JMA201-01
Fundamentals of Application Development

DEPARTMENT SCHEDULE SYLLABUS RESOURCES
Decomposing Tables and Joins

As we begin to work with databases we must consider normalization. Normalization of database tables is a process that looks to reduce inefficiency. In practical terms, it means we look for repeated values, and then decompose them.

Consider the following database table, based on cars:

I might fill in data like this:

By storing this data in a database, we gain the ability to sort and filter with SQL as we discussed earlier. However, it is inefficient. Notice the repetition in the Make column. If we have a lot of cars with the same make - even more likely if this database is for a Ford dealership, for example - we are repeating the word Ford over and over again.

Second, realize that we have the option to show only cars made by Ford with a simple select statement:

Select * from Cars where Make="Ford"

However - if a user had mistyped when adding a value - let's say they typed ford, or FORD, or Fjord... well, those cars, while MEANT to be Ford, would not show up in a report.

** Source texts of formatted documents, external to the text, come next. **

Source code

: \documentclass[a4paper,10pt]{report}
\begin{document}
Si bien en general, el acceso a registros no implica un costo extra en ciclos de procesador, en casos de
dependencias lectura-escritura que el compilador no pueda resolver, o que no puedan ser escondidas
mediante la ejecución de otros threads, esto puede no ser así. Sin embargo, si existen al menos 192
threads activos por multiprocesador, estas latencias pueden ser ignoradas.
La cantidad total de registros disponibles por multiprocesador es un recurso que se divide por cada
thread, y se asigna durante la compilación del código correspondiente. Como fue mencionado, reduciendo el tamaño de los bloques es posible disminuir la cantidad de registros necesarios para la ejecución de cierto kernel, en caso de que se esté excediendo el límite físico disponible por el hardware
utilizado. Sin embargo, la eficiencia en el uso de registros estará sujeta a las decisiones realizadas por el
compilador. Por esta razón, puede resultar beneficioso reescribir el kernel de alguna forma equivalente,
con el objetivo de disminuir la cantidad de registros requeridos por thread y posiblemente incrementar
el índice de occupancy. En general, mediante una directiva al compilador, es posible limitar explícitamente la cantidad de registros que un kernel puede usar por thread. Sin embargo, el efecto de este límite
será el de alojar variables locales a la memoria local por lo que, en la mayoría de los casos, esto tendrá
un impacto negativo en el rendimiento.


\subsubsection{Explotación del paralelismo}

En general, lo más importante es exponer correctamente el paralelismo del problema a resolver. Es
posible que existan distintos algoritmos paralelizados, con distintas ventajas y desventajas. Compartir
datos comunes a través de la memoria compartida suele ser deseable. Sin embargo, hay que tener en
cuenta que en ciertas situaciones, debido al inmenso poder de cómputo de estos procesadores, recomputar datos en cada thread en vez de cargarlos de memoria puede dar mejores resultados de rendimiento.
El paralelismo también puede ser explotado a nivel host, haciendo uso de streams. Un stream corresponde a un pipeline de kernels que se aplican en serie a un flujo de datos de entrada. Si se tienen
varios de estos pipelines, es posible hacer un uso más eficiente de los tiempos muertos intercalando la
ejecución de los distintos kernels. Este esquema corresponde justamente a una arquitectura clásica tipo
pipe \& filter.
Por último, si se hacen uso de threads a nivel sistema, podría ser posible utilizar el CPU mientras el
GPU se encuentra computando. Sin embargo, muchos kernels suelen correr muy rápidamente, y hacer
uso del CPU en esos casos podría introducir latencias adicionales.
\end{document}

Normalization is a process of decomposing - moving an attribute to a different table, making a primary key, and using the primary key value in place of the attribute value. It eliminates redundancy. Here's how we would do this.

  1. Create a new table to hold the decomposed value. I'm going to create a table called Makes, and choose primary key column and a column to hold the attribute value:

  2. Next, let's see it with some data:

  3. Now is the hard part - we have to find a way to change the old table to make use of our ID's for the Make values. When we use the Primary key of one table as a value in another table, it is called a Foreign key. Here's what we're going to do - change the design if the Cars table by removing the Makes column, and add in a numeric column instead called MID which will hold the makes primary key. (Warning - this is difficult to do after data has been entered into the cars table, because certain constraints - like required - will likely be violated when we add the new column in. While it is possible to do, it is trickier; therefore, we will do this with NO records in the cars table.) So - lets open the Cars table and delete the values out (if you are just creating a database you could skip the deletion step!):

  4. Now, we flip into design view of the table, and remove the Make Column, and add an MID column with a type set to integer:

    And save the table design when we're done.
  5. To represent the data, I now use the foreign key (i.e. the primary key from Makes, MID) in the Cars table:

    A 2 in the MID column of the cars table in this case means that car is a Chevy.
  6. Using this sample data, what would it mean if we tried to put a 5 in the MID column of Cars for a record? There is no Make with an MID of 5. We would have a problem known as a Violation of Referential Integrity. We can (and should) tell Access to prevent these types of problems. To do this, in Access 2010, we will first close all the tables. Then, flip to the Database Tools tab, and click on Relationships:

  7. A window will pop up, asking what tables we want to add to our Relationships diagram:

    Click each table you want to add (both in our case) and click Add. When you have done this, click Close. This closes the Show Table Dialog, and allows us to proceed.
  8. The tables we added show up in the diagram.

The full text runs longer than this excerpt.